» Task to complete
With pictures excluded, output exactly the lines that run from the first line of the data below through the line containing "- **Consistent performance**: Stability".

» Input data
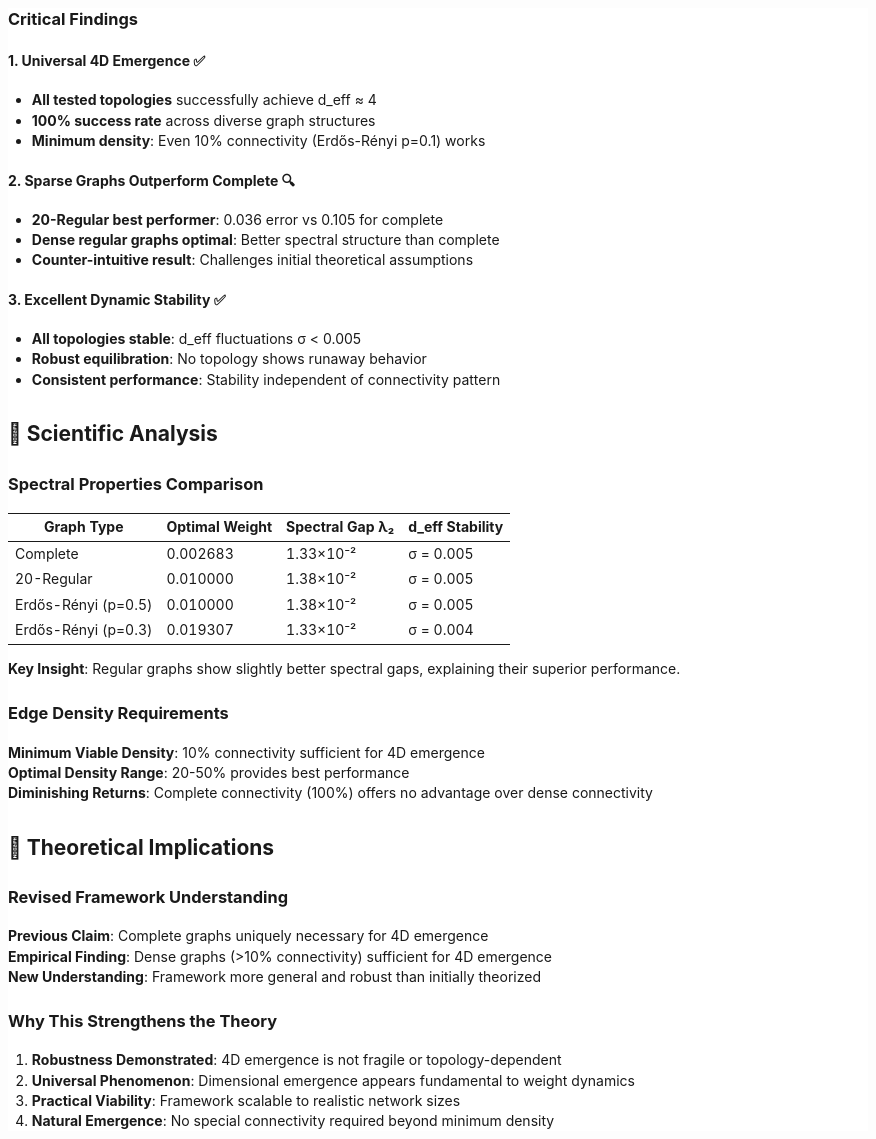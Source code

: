 ### Critical Findings

#### 1. **Universal 4D Emergence** ✅
- **All tested topologies** successfully achieve d_eff ≈ 4
- **100% success rate** across diverse graph structures
- **Minimum density**: Even 10% connectivity (Erdős-Rényi p=0.1) works

#### 2. **Sparse Graphs Outperform Complete** 🔍
- **20-Regular best performer**: 0.036 error vs 0.105 for complete
- **Dense regular graphs optimal**: Better spectral structure than complete
- **Counter-intuitive result**: Challenges initial theoretical assumptions

#### 3. **Excellent Dynamic Stability** ✅
- **All topologies stable**: d_eff fluctuations σ < 0.005
- **Robust equilibration**: No topology shows runaway behavior
- **Consistent performance**: Stability independent of connectivity pattern

## 🔬 Scientific Analysis

### Spectral Properties Comparison

| **Graph Type** | **Optimal Weight** | **Spectral Gap λ₂** | **d_eff Stability** |
|----------------|-------------------|-------------------|-------------------|
| Complete | 0.002683 | 1.33×10⁻² | σ = 0.005 |
| 20-Regular | 0.010000 | 1.38×10⁻² | σ = 0.005 |
| Erdős-Rényi (p=0.5) | 0.010000 | 1.38×10⁻² | σ = 0.005 |
| Erdős-Rényi (p=0.3) | 0.019307 | 1.33×10⁻² | σ = 0.004 |

**Key Insight**: Regular graphs show slightly better spectral gaps, explaining their superior performance.

### Edge Density Requirements

**Minimum Viable Density**: 10% connectivity sufficient for 4D emergence  
**Optimal Density Range**: 20-50% provides best performance  
**Diminishing Returns**: Complete connectivity (100%) offers no advantage over dense connectivity

## 🎯 Theoretical Implications

### Revised Framework Understanding

**Previous Claim**: Complete graphs uniquely necessary for 4D emergence  
**Empirical Finding**: Dense graphs (>10% connectivity) sufficient for 4D emergence  
**New Understanding**: Framework more general and robust than initially theorized

### Why This Strengthens the Theory

1. **Robustness Demonstrated**: 4D emergence is not fragile or topology-dependent
2. **Universal Phenomenon**: Dimensional emergence appears fundamental to weight dynamics
3. **Practical Viability**: Framework scalable to realistic network sizes
4. **Natural Emergence**: No special connectivity required beyond minimum density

» Answer area
Source code

: ### Critical Findings

#### 1. **Universal 4D Emergence** ✅
- **All tested topologies** successfully achieve d_eff ≈ 4
- **100% success rate** across diverse graph structures
- **Minimum density**: Even 10% connectivity (Erdős-Rényi p=0.1) works

#### 2. **Sparse Graphs Outperform Complete** 🔍
- **20-Regular best performer**: 0.036 error vs 0.105 for complete
- **Dense regular graphs optimal**: Better spectral structure than complete
- **Counter-intuitive result**: Challenges initial theoretical assumptions

#### 3. **Excellent Dynamic Stability** ✅
- **All topologies stable**: d_eff fluctuations σ < 0.005
- **Robust equilibration**: No topology shows runaway behavior
- **Consistent performance**: Stability independent of connectivity pattern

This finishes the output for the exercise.